When we buy these cute little trees in 5 and 10 gallon black plastic pots, we don’t picture them as 20-30 ft. giants, dropping binfuls of leaves, piles of spikey things, or pods with seeds that explode all over the yard.
We plant them close together in a grouping that look so nice, and don’t foresee that they will grow up bumping into each other and jabbing each other like siblings sitting next to one another in the back of a car.

Did you know that a tree greater than 40 inches in diameter needs permission by way too many people to be cut down? Did you know that a 20-30 foot giant can cost several thousands of dollars to remove? I learned this week that removing a tree, can, like many other home improvements, lead to problems you could not even have imagined!
Our locust tree, with its bright golden autumn foliage has seen its last days. Half dead, with brittle branches, it stood waiting to be taken down.
The city however, has its own ideas. “Was an arborist consulted?” they asked. “How do you know it is dead?” “Can it be saved?” With these answers in hand, they were to meet as a staff group to assess this request and in 2 weeks a verdict would be handed down. Perhaps they should reconsider this process to be one in which a staff committee decides whether and where a tree should be planted.

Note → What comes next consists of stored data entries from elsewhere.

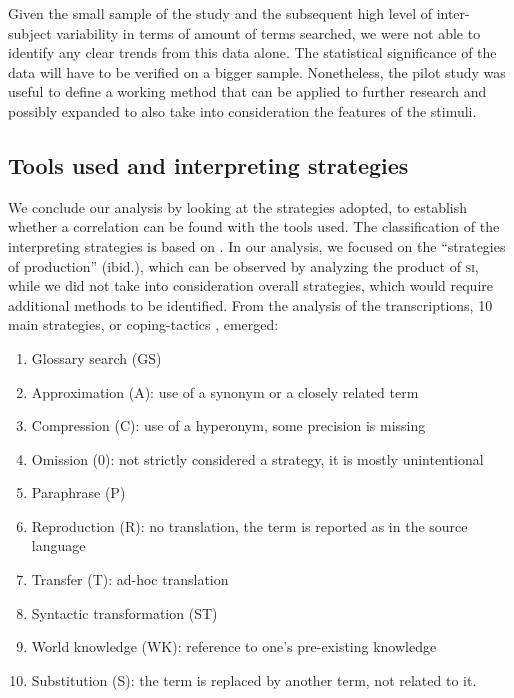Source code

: \documentclass[output=paper]{langsci/langscibook}
\begin{document}
Given the small sample of the study and the subsequent high level of inter-subject variability in terms of amount of terms searched, we were not able to identify any clear trends from this data alone. The statistical significance of the data will have to be verified on a bigger sample. Nonetheless, the pilot study was useful to define a working method that can be applied to further research and possibly expanded to also take into consideration the features of the stimuli. 

\subsection{Tools used and interpreting strategies}\label{sec:prandi:5.3}
We conclude our analysis by looking at the strategies adopted, to establish wheth\-er a correlation can be found with the tools used. The classification of the interpreting strategies is based on \citet{Bartlomiejczyk2006}. In our analysis, we focused on the ``strategies of production'' (ibid.), which can be observed by analyzing the product of \textsc{si}, while we did not take into consideration overall strategies, which would require additional methods to be identified. From the analysis of the transcriptions, 10 main strategies, or coping-tactics \citep{Gile1995}, emerged:

\begin{enumerate}
\item Glossary search (\textsc{GS})
\item Approximation (\textsc{A}): use of a synonym or a closely related term
\item Compression (\textsc{C}): use of a hyperonym, some precision is missing
\item Omission (\textsc{0}): not strictly considered a strategy, it is mostly unintentional
\item Paraphrase (\textsc{P})
\item Reproduction (\textsc{R}): no translation, the term is reported as in the source language
\item Transfer (\textsc{T}): ad-hoc translation
\item Syntactic transformation (\textsc{ST})
\item World knowledge (\textsc{WK}): reference to one’s pre-existing knowledge
\item Substitution (\textsc{S}): the term is replaced by another term, not related to it.
\end{enumerate}
\end{document}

What they failed to ask was, “Do you know what is under it?” “Did your pipes come before the tree, and if so why on earth would the previous owner plant a tree right on top of the gas and main water pipe?” If they had asked the right questions, they could have made my $40 permit worthwhile and have avoided a lot of unnecessary anguish.

Dear Mr. P, the previous owner who so lovingly designed the landscaping. What were you thinking? That tree roots could wind their way around the big pipe and feel secure? Perhaps that pipes would hold the tree up to be stabile? Maybe that gushing water in the pipes would hold good karma for a growing tree? Whatever the reason, it worked, because this tree grew to be a giant and under it still stood, the big white pvc pipe that carries water in to our house. And on the day of its death, the stump grinder took the remains of its stump and the great white pvc with it, sending a fountain of water high up in to the air to proclaim its removal. And thus the saga began.....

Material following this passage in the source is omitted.